Eeh, Riemann sums give the rationale for many numerical integration schemes..

 

[mathwonk]

There are two ways to compute an integral "exactly". Either take the actual limit of the Riemann sums, which is usually quite hard, or do as Halls emphasizes is much more usual, namely find an antiderivative. (His "always" means 99.9% of the time.)

If the antiderivative is elusive or totally unavailable, but usually not otherwise, one may use actual explicit Riemann sums to approximate the integral, as arildno says.

I.e. in almost all textbook problems, like integrating x^18, or cos^4(x) and so on, do as Halls said to get an "exact" answer. In the odd case where the integrand is 1/sqrt(x^5-x+1), or cos(x^2), do as arildno says to get an approximate answer.

I believe Halls thought you meant to get an exact answer, so his answer was chosen accordingly.

 

[HallsofIvy]

Eeh, Riemann sums give the rationale for many numerical integration schemes..

Yes, thank you. I didn't think of that. However, I would be inclined to say that most methods, such as Simpson's rule, can be interpreted as approximating the function, over sections of the interval rather than Riemann sums.

 

[lurflurf]

^The initially surprising thing is that approximating a function over an interval by an interpolating polynomial is equal to a Riemann sum.

 

[clm222]

correct me if I'm wrong (I've just started definite integration a few days ago): given an integral

\int_a^b f(x) dx = F(b) - F(a)

Also, what If I am trying to find the area under a curve, when the curve is completely random, and is based on no function.
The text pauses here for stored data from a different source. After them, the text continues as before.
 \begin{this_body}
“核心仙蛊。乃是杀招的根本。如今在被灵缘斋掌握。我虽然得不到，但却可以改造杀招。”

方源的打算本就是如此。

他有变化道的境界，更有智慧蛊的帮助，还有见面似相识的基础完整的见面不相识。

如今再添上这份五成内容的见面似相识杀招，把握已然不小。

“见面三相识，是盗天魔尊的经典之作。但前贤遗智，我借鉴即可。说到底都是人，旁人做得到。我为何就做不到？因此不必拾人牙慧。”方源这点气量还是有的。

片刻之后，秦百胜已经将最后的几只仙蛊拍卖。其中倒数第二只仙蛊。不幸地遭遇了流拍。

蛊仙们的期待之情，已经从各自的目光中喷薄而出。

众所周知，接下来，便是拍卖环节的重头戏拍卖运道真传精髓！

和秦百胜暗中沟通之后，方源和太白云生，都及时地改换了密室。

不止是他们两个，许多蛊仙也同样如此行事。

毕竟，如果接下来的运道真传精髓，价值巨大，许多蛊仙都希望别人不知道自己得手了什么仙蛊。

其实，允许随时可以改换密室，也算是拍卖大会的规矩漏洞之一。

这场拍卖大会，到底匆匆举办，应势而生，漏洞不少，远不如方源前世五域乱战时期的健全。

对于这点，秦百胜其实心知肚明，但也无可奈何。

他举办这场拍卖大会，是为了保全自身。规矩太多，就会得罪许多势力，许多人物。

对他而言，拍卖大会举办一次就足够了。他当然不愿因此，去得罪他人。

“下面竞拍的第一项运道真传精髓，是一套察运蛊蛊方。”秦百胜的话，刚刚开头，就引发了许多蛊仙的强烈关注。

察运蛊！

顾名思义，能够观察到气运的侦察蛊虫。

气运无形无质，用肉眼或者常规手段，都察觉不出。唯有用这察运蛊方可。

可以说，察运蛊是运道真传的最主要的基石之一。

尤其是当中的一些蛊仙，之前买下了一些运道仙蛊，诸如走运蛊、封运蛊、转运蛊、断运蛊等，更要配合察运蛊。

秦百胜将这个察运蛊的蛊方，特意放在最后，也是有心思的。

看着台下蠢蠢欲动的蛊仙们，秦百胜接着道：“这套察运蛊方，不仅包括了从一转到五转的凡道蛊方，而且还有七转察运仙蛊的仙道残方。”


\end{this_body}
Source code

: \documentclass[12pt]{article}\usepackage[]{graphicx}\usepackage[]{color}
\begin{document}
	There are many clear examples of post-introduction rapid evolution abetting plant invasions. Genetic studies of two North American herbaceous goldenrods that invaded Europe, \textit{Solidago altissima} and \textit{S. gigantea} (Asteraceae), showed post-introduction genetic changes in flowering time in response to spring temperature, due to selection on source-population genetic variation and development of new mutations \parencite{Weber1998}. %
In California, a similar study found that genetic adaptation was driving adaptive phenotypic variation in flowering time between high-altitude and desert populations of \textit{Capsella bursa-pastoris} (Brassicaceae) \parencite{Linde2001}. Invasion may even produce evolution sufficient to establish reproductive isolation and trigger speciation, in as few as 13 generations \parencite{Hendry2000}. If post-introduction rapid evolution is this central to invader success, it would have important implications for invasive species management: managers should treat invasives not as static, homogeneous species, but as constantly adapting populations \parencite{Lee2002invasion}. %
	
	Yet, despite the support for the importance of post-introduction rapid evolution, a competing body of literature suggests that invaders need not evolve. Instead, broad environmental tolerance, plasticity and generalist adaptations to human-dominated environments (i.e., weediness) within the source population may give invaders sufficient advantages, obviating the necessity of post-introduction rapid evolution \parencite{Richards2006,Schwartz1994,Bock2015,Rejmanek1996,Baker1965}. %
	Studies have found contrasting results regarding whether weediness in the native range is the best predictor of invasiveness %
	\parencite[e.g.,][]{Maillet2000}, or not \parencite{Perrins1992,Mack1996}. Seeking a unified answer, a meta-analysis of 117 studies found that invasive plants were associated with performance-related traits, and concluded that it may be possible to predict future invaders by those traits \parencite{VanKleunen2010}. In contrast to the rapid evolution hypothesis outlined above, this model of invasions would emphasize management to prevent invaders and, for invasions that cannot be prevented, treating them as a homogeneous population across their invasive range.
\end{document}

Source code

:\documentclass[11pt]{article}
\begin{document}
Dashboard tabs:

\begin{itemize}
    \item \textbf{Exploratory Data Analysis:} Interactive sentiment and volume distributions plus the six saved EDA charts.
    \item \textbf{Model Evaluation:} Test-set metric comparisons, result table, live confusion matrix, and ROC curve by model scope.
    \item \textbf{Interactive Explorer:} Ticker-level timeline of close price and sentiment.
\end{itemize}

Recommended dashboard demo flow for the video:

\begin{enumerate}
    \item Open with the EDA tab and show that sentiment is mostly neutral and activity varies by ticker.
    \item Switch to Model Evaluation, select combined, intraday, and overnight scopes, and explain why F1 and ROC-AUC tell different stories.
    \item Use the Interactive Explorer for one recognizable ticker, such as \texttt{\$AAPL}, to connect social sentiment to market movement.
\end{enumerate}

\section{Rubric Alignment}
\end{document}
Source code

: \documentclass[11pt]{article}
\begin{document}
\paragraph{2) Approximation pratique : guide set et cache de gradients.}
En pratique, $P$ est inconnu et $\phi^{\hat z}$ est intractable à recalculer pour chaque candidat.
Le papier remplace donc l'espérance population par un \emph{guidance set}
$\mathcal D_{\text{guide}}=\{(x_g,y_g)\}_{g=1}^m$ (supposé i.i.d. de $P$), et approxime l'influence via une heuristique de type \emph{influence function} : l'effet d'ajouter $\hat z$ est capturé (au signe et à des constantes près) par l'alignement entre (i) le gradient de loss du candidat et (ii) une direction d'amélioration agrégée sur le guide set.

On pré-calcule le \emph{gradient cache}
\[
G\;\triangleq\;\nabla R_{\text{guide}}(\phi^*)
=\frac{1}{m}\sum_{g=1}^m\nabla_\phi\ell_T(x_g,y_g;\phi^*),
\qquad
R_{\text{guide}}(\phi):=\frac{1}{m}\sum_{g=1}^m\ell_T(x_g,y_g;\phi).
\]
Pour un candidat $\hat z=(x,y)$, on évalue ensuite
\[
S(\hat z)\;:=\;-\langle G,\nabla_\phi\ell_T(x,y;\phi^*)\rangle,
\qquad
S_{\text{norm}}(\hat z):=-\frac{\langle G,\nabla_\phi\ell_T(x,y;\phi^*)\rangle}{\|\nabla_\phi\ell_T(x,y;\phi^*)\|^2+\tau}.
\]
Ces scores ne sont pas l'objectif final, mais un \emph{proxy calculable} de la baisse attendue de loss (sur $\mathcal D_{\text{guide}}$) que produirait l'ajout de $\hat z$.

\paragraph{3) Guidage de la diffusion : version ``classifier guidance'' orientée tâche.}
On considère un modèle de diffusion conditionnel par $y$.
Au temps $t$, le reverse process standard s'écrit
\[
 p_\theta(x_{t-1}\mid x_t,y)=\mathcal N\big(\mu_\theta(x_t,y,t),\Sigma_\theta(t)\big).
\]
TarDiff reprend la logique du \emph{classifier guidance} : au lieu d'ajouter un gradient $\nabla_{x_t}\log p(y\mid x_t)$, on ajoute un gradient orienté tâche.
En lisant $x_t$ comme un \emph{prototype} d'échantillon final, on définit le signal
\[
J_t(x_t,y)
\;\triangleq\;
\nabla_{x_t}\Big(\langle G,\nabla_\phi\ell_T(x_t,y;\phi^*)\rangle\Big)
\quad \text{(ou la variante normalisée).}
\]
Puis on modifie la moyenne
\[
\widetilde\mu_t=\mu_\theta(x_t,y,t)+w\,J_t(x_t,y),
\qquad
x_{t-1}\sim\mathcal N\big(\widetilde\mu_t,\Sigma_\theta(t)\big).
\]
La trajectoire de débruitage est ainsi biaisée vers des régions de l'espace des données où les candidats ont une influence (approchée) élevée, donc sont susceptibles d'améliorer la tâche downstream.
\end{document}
Lastly: do i have to do anything special when some where from point a to point b, there is a negative area.

Thanks

 

[Muphrid]

You don't have to do anything special about the function taking on negative values. This is accounted for by the antiderivative.

"based on no function" makes no sense. If you mean you can't write the function in terms of known elementary functions, that's one thing, but I assume that this curve is still well-behaved--continuous, for instance. Just because you can't write it in terms of polynomials, sines, cosines, or anything like that doesn't make it not a function.

 

[clm222]

can you give me an example please?

 

[clm222]

wait a second, using

\int_a^b f(x) dx = F(b)-F(a)

I don't even need to know the function, just the values at point a and point b, am i correct?

One more question: given a function, say: f(x)=x²
to find the area under a curve (a to b) would I need to differentiate:

\int_a^b 2x dx

or would I simply plug in the function?

\int_a^b x² dx

 

[arildno]

However, I would be inclined to say that most methods, such as Simpson's rule, can be interpreted as approximating the function, over sections of the interval rather than Riemann sums.

True enough.
The calculative efficiency of the "strict" Riemann sum is low, relative to more advanced schemes that incorporate function approximation over the intervals as well.
(Of course, Riemann sums ALSO "approximate" functions over intervals, but usually only well when the intervals are extremely tiny)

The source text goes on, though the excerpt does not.